题目
Description
Let’s play the game Zuma!
There are a sequence of beads on a track at the right beginning. All the beads are colored but no three adjacent ones are allowed to be with a same color. You can then insert beads one by one into the sequence. Once three (or more) beads with a same color become adjacent due to an insertion, they will vanish immediately.
Note that it is possible for such a case to happen for more than once for a single insertion. You can’t insert the next bead until all the eliminations have been done.
Given both the initial sequence and the insertion series, you are now asked by the fans to provide a playback tool for replaying their games. In other words, the sequence of beads after all possible eliminations as a result of each insertion should be calculated.
Input
The first line gives the initial bead sequence. Namely, it is a string of capital letters from ‘A’ to ‘Z’, where different letters correspond to beads with different colors.
The second line just consists of a single interger n, i.e., the number of insertions.
The following n lines tell all the insertions in turn.

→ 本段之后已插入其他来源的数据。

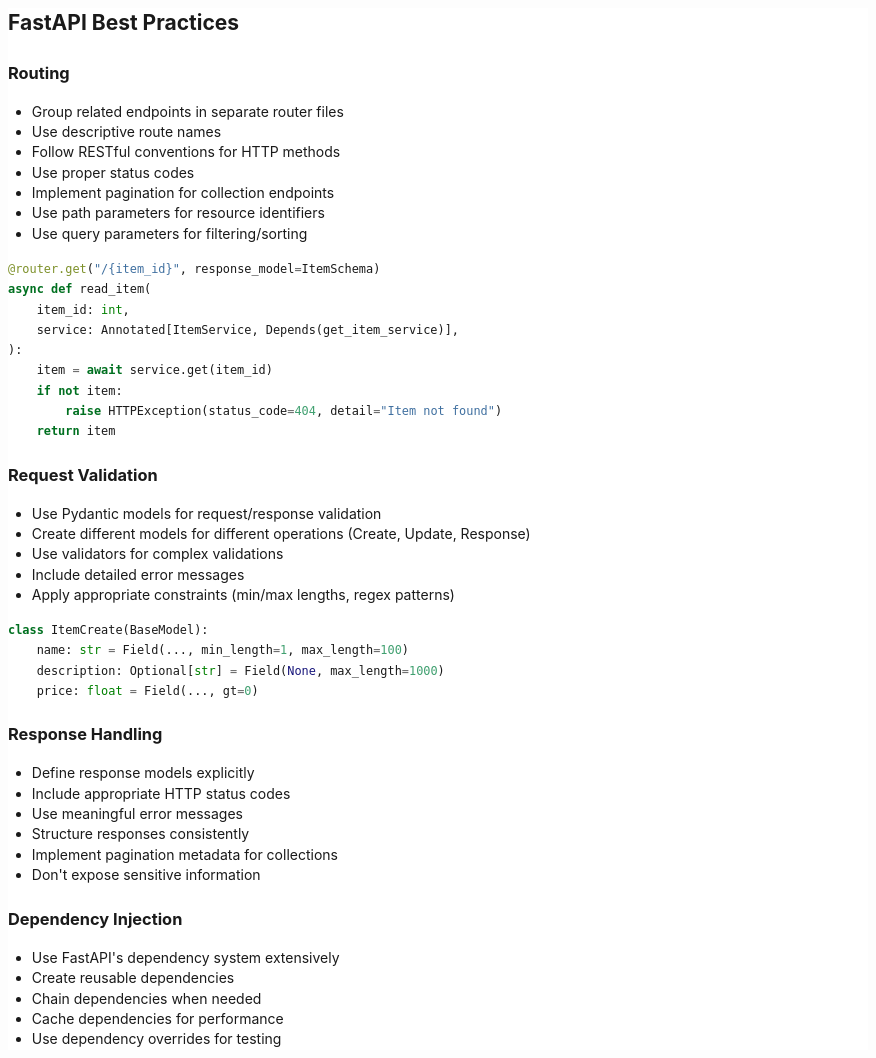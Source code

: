 ## FastAPI Best Practices

### Routing

- Group related endpoints in separate router files
- Use descriptive route names
- Follow RESTful conventions for HTTP methods
- Use proper status codes
- Implement pagination for collection endpoints
- Use path parameters for resource identifiers
- Use query parameters for filtering/sorting

```python
@router.get("/{item_id}", response_model=ItemSchema)
async def read_item(
    item_id: int,
    service: Annotated[ItemService, Depends(get_item_service)],
):
    item = await service.get(item_id)
    if not item:
        raise HTTPException(status_code=404, detail="Item not found")
    return item
```

### Request Validation

- Use Pydantic models for request/response validation
- Create different models for different operations (Create, Update, Response)
- Use validators for complex validations
- Include detailed error messages
- Apply appropriate constraints (min/max lengths, regex patterns)

```python
class ItemCreate(BaseModel):
    name: str = Field(..., min_length=1, max_length=100)
    description: Optional[str] = Field(None, max_length=1000)
    price: float = Field(..., gt=0)
```

### Response Handling

- Define response models explicitly
- Include appropriate HTTP status codes
- Use meaningful error messages
- Structure responses consistently
- Implement pagination metadata for collections
- Don't expose sensitive information

### Dependency Injection

- Use FastAPI's dependency system extensively
- Create reusable dependencies
- Chain dependencies when needed
- Cache dependencies for performance
- Use dependency overrides for testing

Each contains an integer k and a capital letter Σ, giving the rank and the color of the next bead to be inserted respectively. Specifically, k ranges from 0 to m when there are currently m beads on the track.
Output
n lines of capital letters, i.e., the evolutionary history of the bead sequence.
Specially, “-” stands for an empty sequence.
Example
Input
ACCBA
5
1 B
0 A
2 B
4 C
0 A
Output
ABCCBA
AABCCBA
AABBCCBA
这里是 - (和CSDN输入冲突所以加上了描述)A
Restrictions
0 <= n <= 10^4
0 <= length of the initial sequence <= 10^4
Time: 2 sec
Memory: 256 MB
描述
祖玛是一款曾经风靡全球的游戏,其玩法是:在一条轨道上初始排列着若干个彩色珠子,其中任意三个相邻的珠子不会完全同色。此后,你可以发射珠子到轨道上并加入原有序列中。一旦有三个或更多同色的珠子变成相邻,它们就会立即消失。这类消除现象可能会连锁式发生,其间你将暂时不能发射珠子。
开发商最近准备为玩家写一个游戏过程的回放工具。他们已经在游戏内完成了过程记录的功能,而回放功能的实现则委托你来完成。
游戏过程的记录中,首先是轨道上初始的珠子序列,然后是玩家接下来所做的一系列操作。你的任务是,在各次操作之后及时计算出新的珠子序列。
输入
第一行是一个由大写字母’A’~'Z’组成的字符串,表示轨道上初始的珠子序列,不同的字母表示不同的颜色。
第二行是一个数字n,表示整个回放过程共有n次操作。
接下来的n行依次对应于各次操作。每次操作由一个数字k和一个大写字母Σ描述,以空格分隔。其中,Σ为新珠子的颜色。若插入前共有m颗珠子,则k ∈ [0, m]表示新珠子嵌入之后(尚未发生消除之前)在轨道上的位序。
输出
输出共n行,依次给出各次操作(及可能随即发生的消除现象)之后轨道上的珠子序列。
如果轨道上已没有珠子,则以“-”表示。
样例
见英文题面
限制
0 ≤ n ≤ 10^4
0 ≤ 初始珠子数量 ≤ 10^4
时间:2 sec
内存:256 MB
解析:
1.首先输入的时候要注意使用cin.getline(),因为初始珠子数量可能为0,所以可能读入"/n"
注意:使用fgets()函数会错误
2.定义数组时要开双倍大小20000,否则a[i]=a[i+sub](sub可能等于10000)会越界
3.然后写一个函数按题目的要求模拟即可。从头对字符串扫描,插入字符,消除字符
(若成功消除,则从头扫描),返回操作后的字符串长度,作为是否输出’-'的依据
注意可能不止三个连在一起
我的代码:
#include <iostream>
#include <cstring>
#include <cstdio>
using namespace std;
char s[20030];
int solve(int pos,char c, int len)
{
for(int i=len; i>pos; i--)
s[i] = s[i-1];
s[pos] = c;
len++;
for(int i=0; i<len-2; i++)
{
if(s[i]==s[i+1] && s[i+1]==s[i+2])
{
int r,sub;
for(r = i+2; r<len && s[r]==s[i]; r++);
sub = r-i;
for(int j = i; j<len; j++)
{
s[j] = s[j+sub];
}
len-=sub;
i = -1; //i=-1返回后i++就又从零开始了
}
}
return len;
}
int main()
{
cin.getline(s,10005);
int len = strlen(s);
int m; cin>>m;
while(m--){
int pos;
char c;
scanf("%d %c",&pos, &c);
len = solve(pos,c,len);
if(len)
printf("%s\n",s);
else
printf("-\n");
}
return 0;
}